Emerging markets like Africa, Southeast Asia, and Latin America have always led the way in terms of web3 adoption. Recent reports show the trend will not be bucking any time soon.
The reason is simple. In countries with (mostly) functional institutions, “decentralization,” “trust-minimization,” and other buzzwords only speak to an audience with a certain ideological bent. In emerging markets, however, they are immediately relatable to most users.
Remittances, inflation-hedging, and cross-border trade are all examples of where DeFi, and RWAs in particular, will solve problems that local institutions in emerging markets cannot.
RWAs are one of the most promising developments in DeFi. Bringing assets on-chain makes them more flexible, liquid, and accessible to broader audiences.
Anything, ranging from real estate to collectibles, can now be represented by smart contracts and turned into a programmable and permissionless asset.
Once they’re on-chain, they can be fractionalized, making them more available to individuals with less purchasing power than their usual buyers.
Many of these use cases are still a ways down the road, but some of the more basic forms of RWAs are already live.
Stablecoins, on-chain representations of stocks and commodities, and even private credit are driving economic inclusion in many of these markets, where Web3 adoption continues to grow.
The first, most obvious, and oldest example of how RWAs are particularly helpful for economic inclusion in emerging markets is remittances.
The transaction value for digital remittances is expected to reach over $150 billion by the end of the year, and most of these recipients are individuals in emerging markets.
This is all thanks to stablecoins, which have established themselves as the most popular and relevant use case for RWAs.

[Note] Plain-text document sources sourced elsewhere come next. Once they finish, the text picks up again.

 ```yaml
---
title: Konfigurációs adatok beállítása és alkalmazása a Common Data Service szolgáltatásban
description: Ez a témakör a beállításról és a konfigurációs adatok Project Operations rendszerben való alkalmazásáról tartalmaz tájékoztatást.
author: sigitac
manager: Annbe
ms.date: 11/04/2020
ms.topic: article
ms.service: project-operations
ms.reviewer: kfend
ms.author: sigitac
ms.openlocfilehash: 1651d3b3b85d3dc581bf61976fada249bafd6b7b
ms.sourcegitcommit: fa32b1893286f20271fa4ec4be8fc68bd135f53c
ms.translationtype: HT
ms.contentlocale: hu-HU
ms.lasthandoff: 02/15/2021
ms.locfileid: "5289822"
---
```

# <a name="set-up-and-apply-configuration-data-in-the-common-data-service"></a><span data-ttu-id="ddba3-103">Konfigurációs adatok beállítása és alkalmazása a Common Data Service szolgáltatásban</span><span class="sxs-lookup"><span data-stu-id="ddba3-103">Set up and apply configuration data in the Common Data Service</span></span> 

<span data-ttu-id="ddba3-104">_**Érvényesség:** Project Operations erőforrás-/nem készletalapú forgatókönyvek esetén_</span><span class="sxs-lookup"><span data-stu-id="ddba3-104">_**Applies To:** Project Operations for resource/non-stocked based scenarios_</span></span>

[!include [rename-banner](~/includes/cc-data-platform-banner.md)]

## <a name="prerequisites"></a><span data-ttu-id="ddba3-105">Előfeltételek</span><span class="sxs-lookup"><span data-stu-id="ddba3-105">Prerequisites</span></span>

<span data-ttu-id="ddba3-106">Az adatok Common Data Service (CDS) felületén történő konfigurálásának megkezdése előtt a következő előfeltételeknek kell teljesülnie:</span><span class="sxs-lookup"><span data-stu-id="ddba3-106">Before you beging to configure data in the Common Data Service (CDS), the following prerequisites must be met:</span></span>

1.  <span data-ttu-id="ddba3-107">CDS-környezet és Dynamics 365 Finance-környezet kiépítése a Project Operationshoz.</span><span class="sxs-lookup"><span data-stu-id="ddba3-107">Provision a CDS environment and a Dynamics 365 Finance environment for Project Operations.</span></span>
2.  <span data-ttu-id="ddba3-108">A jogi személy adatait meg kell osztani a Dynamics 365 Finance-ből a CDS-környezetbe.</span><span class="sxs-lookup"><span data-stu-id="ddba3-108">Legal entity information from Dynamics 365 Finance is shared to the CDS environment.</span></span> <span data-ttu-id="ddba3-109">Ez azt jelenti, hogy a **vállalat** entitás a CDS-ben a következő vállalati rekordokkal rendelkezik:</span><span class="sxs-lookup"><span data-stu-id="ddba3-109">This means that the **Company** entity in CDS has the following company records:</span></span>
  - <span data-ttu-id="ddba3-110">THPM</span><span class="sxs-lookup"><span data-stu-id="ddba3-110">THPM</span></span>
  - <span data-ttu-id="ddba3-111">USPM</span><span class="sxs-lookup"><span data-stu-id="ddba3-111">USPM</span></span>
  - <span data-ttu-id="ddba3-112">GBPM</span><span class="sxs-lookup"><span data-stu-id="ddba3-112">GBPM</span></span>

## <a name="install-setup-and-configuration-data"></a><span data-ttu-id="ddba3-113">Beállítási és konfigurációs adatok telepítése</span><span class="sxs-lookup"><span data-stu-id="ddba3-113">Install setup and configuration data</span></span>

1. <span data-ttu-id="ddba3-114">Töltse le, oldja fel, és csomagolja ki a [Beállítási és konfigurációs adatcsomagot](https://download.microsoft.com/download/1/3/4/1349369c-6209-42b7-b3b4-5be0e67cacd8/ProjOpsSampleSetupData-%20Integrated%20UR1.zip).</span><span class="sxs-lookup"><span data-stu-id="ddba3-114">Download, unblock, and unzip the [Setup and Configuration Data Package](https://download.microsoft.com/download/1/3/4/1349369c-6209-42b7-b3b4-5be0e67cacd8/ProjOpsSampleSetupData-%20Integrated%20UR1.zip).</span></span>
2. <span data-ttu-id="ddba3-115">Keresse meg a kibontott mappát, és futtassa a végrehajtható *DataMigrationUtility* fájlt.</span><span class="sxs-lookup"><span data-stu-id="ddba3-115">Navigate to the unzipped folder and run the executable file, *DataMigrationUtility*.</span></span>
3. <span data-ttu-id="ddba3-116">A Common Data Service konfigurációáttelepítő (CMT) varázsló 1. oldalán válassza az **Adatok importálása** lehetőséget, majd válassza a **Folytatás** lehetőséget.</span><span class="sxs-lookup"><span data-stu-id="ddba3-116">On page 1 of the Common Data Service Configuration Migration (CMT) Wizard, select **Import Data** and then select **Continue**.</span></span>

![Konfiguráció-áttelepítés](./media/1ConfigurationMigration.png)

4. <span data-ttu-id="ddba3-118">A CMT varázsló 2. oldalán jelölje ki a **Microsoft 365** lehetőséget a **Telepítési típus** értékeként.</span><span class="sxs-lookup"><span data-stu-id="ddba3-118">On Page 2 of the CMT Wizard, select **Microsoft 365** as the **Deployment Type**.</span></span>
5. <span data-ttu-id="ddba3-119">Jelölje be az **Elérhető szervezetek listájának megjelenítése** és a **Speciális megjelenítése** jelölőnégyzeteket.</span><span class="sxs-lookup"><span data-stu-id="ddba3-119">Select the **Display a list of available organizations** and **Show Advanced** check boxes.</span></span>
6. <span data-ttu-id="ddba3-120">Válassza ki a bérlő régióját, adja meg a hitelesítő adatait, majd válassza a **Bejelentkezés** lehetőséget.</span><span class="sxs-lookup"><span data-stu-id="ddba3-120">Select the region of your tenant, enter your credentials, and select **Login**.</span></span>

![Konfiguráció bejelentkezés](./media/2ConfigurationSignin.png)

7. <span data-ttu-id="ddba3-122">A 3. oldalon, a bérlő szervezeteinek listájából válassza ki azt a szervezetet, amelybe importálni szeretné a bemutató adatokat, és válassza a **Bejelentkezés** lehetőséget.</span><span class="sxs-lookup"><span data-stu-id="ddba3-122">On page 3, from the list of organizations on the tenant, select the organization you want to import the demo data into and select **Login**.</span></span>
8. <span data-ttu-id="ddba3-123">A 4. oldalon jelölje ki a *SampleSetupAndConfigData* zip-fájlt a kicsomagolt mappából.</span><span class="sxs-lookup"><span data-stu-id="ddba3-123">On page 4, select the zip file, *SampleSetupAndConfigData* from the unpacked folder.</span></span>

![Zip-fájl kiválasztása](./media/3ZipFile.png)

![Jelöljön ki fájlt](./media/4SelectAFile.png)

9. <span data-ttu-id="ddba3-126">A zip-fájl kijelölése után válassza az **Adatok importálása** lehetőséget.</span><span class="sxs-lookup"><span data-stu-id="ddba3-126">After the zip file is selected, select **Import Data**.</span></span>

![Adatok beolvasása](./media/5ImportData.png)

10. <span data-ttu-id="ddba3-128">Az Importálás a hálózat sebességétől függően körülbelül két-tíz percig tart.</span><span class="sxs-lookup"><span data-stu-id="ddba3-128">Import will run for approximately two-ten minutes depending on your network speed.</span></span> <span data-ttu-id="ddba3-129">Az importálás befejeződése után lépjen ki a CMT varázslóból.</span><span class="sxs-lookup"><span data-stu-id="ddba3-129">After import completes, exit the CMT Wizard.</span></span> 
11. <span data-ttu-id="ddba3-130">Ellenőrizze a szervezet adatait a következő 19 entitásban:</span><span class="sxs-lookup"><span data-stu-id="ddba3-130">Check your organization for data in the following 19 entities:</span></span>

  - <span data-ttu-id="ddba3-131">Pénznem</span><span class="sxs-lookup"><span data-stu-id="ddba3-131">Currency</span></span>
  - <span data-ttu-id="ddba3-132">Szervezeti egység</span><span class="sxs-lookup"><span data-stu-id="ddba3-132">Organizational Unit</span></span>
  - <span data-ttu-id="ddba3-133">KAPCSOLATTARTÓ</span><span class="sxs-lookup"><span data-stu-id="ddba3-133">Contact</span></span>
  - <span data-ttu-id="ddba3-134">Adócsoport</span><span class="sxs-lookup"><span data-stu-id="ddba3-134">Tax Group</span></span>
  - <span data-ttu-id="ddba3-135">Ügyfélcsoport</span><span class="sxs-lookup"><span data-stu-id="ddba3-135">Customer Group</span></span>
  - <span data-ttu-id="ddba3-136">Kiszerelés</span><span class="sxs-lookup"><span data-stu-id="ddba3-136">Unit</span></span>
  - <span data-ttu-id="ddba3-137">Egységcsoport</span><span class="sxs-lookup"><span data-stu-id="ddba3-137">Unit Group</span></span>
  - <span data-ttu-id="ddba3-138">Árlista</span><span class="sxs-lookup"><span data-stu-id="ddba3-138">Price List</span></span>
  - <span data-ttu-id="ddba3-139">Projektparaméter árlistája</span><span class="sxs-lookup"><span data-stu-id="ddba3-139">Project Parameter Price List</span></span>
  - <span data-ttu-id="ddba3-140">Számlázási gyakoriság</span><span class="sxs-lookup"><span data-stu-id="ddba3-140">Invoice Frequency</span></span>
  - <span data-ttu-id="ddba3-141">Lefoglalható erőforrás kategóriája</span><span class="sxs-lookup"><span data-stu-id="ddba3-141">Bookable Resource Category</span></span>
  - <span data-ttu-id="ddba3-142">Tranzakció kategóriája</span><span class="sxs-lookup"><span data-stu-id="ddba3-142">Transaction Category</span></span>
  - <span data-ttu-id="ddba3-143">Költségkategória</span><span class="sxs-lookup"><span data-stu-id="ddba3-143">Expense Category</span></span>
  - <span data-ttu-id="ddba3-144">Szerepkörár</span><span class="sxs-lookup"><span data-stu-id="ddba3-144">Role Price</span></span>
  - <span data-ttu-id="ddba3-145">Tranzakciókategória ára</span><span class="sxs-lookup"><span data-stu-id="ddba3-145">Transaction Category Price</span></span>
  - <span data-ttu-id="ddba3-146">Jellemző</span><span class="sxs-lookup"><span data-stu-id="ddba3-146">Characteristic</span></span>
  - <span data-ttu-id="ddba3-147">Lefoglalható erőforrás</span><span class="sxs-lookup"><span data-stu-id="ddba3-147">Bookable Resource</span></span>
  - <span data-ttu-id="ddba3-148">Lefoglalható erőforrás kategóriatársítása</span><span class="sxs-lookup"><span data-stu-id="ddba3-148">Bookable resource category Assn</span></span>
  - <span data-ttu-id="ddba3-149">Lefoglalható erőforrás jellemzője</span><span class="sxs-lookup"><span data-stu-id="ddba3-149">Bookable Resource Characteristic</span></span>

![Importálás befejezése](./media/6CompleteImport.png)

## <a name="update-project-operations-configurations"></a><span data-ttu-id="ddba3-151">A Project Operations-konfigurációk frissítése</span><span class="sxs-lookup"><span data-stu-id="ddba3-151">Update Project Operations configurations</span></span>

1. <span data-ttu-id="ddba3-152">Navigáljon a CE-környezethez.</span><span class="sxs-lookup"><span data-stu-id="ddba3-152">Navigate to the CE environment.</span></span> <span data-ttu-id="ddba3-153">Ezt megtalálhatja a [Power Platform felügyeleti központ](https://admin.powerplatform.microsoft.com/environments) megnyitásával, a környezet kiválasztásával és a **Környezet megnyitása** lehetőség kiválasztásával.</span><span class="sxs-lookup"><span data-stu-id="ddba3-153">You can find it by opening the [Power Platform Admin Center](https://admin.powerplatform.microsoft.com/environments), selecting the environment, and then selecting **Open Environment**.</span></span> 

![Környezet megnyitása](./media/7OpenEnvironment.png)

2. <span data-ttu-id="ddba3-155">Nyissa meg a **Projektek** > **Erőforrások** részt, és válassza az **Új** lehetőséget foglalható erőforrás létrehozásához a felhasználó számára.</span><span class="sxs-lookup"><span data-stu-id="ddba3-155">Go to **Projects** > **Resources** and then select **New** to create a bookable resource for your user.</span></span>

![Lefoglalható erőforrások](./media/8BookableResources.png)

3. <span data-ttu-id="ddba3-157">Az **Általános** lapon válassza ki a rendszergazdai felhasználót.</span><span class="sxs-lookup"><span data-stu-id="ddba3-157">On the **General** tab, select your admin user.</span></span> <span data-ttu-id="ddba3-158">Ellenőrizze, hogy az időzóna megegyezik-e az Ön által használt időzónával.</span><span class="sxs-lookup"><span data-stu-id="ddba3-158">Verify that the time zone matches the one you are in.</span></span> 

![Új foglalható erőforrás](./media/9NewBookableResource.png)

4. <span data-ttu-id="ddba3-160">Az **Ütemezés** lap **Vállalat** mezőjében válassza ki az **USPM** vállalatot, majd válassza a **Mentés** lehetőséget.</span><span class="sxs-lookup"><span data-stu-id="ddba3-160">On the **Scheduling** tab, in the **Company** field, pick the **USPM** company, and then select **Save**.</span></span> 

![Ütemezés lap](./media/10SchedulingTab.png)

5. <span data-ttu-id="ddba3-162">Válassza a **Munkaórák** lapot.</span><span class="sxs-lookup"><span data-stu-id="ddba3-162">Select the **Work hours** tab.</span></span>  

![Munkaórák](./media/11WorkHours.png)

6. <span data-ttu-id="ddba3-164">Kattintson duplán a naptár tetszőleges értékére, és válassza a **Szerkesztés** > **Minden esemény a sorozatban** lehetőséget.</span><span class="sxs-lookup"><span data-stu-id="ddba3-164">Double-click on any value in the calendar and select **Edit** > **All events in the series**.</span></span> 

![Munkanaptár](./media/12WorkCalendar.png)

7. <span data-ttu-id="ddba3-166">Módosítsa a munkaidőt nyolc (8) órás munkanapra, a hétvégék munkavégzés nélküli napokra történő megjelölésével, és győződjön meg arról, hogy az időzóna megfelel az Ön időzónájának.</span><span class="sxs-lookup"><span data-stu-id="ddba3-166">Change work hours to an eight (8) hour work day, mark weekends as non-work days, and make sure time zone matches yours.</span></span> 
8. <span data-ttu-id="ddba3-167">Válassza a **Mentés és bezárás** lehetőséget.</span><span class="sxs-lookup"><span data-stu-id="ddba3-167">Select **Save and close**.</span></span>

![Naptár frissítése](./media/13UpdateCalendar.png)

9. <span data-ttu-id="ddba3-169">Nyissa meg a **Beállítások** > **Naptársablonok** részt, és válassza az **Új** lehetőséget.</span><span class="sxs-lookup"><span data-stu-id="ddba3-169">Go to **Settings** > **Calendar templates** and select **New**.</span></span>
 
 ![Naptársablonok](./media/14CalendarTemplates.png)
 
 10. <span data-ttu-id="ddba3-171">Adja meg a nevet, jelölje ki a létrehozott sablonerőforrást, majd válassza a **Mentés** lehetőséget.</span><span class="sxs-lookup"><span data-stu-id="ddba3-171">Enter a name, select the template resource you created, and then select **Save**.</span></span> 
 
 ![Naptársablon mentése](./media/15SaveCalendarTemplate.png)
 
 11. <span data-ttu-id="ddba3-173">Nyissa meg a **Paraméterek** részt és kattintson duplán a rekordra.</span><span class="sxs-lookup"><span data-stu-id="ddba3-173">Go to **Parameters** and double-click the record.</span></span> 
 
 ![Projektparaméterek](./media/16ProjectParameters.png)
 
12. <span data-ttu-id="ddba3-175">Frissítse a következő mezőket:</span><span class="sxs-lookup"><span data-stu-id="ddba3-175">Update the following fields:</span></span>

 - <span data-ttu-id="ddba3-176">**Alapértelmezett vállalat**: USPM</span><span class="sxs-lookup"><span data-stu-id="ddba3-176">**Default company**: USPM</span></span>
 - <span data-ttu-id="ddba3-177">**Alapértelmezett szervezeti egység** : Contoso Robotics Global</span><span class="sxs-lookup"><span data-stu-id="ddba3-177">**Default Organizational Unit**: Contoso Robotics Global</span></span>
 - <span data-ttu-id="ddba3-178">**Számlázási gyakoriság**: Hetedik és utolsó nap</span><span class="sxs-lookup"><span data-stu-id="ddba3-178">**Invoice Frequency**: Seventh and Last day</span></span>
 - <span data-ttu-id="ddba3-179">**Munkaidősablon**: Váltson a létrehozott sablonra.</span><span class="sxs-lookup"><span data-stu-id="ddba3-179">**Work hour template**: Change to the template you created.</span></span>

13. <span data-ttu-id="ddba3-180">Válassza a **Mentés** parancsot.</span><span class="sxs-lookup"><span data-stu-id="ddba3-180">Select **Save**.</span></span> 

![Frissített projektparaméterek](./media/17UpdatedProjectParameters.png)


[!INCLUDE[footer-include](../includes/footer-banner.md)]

By choosing to send a digital representation of a dollar or euro, many families and individuals in emerging markets are able to bypass expensive fees, arbitrary limits, and even censorship from authoritarian governments to ensure their economic stability.
Stablecoins also serve a second purpose in these markets, especially those affected by hyperinflation. In December 2023, the inflation rate in Argentina reached 236.7 percent in a single month.
For many, stablecoins like USDT and USDC became the de facto currency they used to transact and go about their daily lives as a way to protect their funds and also bypass the infamous cepo laws which placed artificial controls on the flow of the U.S. dollar in the country.
More so, thanks to the flexible and permissionless nature of DeFi markets, these holders also had the option to purchase yield-bearing stablecoins that would further protect their savings.
Other forms of RWAs, such as tokenized stocks, allow holders to gain exposure to established foreign markets without the usual gatekeeping that exists in traditional finance.
Businesses in emerging markets also stand to benefit greatly from the adoption of RWAs and participation in DeFi markets. Digital dollars provide a much more cost-effective and fast way to transact.
They also create trustless environments where businesses can engage safely in global trade even if the institutions that oversee these transactions locally are not particularly trustworthy.
None of this is to say that there aren’t any hurdles to the adoption of DeFi and RWAs in emerging markets.
Many of these challenges are similar to problems already existing in traditional finance. These include regulatory uncertainties, technological barriers, and lack of education—in this case, about DeFi and Web3 more broadly.
The difference is that in web3, these are easier to solve because there are fewer geographic limitations.
In the near future, we will see even greater adoption in use cases that are enabled by the tokenization of real-world assets in emerging markets.
This will be accompanied by a continuation of the revolution that stablecoins have brought to remittances and inflation hedging, as well as an expansion in cross-border trade. Web3 is positioned to grow even further with DeFi and the capacity to tokenize real-world assets.